I'm starting to organize a new project and let's say i'll have a few models like products and catalogs.
I will allow my clients (not visitors, only specific clients) to login on Django Admin site to create, edit and delete their own catalogs.
Lets say I create a model called "Shop", create every shop (name, address, logo, contact info and etc.) and create an admin user binded to that shop.
Now I want this new admin (who's not a site admin, but a shop admin -- probably an user group) to see and edit only the catalogs linked with his shop.
Is that possible?
Should I do this inside the Django Admin or should I create a new "shop admin" app?
First, the cautionary warning: The Django admin design philosophy is that any user with access to the admin (is_staff==True) is a trusted user, e.g. an employee, hence the "staff" designation to even gain access to the admin. While you can customize the admin to restrict areas, allowing anyone not within your organization access to your admin is considered risky, and Django makes no guarantees about any sort of security at that point.
Now, if you still want to proceed, you can restrict most everything but the shops right off the bat by simply not assigning those privileges to the user. You'll have to give all the shop owners rights to edit any of the shop models they'll need access to, but everything else should be left off their permissions list.
Then, for each model that needs to be limited to the owner's eyes only, you'll need to add a field to store the "owner", or user allowed access to it. You can do this with the save_model method on ModelAdmin, which has access to the request object:
class MyModelAdmin(admin.ModelAdmin):
def save_model(self, request, obj, form, change):
obj.user = request.user
super(MyModelAdmin, self).save_model(request, obj, form, change)
Then you'll also need to limit the ModelAdmin's queryset to only those items own by the current user:
class MyModelAdmin(admin.ModelAdmin):
def get_queryset(self, request):
qs = super(MyModelAdmin, self).get_queryset(request)
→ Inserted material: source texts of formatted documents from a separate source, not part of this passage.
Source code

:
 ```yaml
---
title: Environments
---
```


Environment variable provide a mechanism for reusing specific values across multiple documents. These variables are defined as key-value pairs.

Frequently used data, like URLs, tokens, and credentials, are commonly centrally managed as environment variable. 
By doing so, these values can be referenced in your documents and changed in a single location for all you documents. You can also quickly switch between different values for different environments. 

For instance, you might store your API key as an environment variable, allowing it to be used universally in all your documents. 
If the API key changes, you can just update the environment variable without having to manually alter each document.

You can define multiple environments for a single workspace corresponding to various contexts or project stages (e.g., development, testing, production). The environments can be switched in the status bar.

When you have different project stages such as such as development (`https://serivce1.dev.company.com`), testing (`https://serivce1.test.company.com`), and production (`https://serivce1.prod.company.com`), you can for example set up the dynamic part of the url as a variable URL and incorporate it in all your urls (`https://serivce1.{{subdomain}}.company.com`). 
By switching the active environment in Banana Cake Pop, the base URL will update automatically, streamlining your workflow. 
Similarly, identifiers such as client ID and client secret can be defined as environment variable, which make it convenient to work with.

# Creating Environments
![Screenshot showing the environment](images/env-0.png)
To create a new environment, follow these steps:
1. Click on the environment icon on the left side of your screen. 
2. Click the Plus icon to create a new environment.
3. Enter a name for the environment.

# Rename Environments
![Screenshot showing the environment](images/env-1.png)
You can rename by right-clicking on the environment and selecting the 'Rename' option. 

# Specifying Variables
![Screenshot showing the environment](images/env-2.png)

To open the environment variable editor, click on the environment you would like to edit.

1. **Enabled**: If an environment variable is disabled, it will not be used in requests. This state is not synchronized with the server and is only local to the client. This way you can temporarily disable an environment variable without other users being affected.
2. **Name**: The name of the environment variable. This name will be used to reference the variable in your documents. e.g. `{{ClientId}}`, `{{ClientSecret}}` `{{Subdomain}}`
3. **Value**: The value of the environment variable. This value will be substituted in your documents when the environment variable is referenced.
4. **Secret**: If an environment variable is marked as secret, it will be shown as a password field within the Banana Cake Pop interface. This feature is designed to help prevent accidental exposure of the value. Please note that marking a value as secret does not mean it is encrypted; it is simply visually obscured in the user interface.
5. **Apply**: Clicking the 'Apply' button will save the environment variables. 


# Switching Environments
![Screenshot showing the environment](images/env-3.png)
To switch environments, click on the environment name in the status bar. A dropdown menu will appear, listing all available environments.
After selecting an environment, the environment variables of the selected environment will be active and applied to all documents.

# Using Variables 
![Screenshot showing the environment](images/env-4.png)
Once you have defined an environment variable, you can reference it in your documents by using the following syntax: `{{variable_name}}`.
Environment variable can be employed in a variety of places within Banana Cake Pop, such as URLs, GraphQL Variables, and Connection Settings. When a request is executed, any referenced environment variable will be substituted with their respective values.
if request.user.is_superuser:
return qs
return qs.filter(owner=request.user)
However, that will only limit what gets listed, the user could still play with the URL to access other objects they don't have access to, so you'll need to override each of the ModelAdmin's vulnerable views to redirect if the user is not the owner:
from django.http import HttpResponseRedirect
from django.core.urlresolvers import reverse
class MyModelAdmin(admin.ModelAdmin):
def change_view(self, request, object_id, form_url='', extra_context=None):
if not self.queryset(request).filter(id=object_id).exists():
return HttpResponseRedirect(reverse('admin:myapp_mymodel_changelist'))
return super(MyModelAdmin, self).change_view(request, object_id, form_url, extra_context)
def delete_view(self, request, object_id, extra_context=None):
if not self.queryset(request).filter(id=object_id).exists():
return HttpResponseRedirect(reverse('admin:myapp_mymodel_changelist'))
return super(MyModelAdmin, self).delete_view(request, object_id, extra_context)
def history_view(self, request, object_id, extra_context=None):
if not self.queryset(request).filter(id=object_id).exists():
return HttpResponseRedirect(reverse('admin:myapp_mymodel_changelist'))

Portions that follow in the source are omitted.